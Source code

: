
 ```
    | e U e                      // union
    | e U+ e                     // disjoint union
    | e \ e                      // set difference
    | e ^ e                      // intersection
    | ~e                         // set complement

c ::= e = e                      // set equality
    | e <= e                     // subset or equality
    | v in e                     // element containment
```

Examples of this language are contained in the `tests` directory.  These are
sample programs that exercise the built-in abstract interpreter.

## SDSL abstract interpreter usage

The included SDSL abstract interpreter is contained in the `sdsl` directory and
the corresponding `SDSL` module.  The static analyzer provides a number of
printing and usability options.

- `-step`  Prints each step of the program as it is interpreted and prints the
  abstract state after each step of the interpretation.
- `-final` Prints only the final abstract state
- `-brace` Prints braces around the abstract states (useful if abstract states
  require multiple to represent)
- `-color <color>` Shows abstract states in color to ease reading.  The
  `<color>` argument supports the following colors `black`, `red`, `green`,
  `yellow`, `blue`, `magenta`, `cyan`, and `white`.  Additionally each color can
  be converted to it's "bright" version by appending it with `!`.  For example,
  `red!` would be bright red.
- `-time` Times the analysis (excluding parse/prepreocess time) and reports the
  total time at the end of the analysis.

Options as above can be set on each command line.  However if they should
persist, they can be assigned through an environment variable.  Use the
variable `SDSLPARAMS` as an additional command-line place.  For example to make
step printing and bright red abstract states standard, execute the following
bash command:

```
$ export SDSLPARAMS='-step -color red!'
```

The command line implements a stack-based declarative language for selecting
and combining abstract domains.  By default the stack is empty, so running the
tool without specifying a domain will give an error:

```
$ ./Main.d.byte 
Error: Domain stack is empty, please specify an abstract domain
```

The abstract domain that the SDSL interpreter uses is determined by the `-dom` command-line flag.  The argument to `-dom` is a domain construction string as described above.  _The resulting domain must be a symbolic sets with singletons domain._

——————————

**REQUIRED WORK**
Go through the material above and copy each line that holds the string "states".

**RESPONSE**
- `-brace` Prints braces around the abstract states (useful if abstract states
- `-color <color>` Shows abstract states in color to ease reading.  The
step printing and bright red abstract states standard, execute the following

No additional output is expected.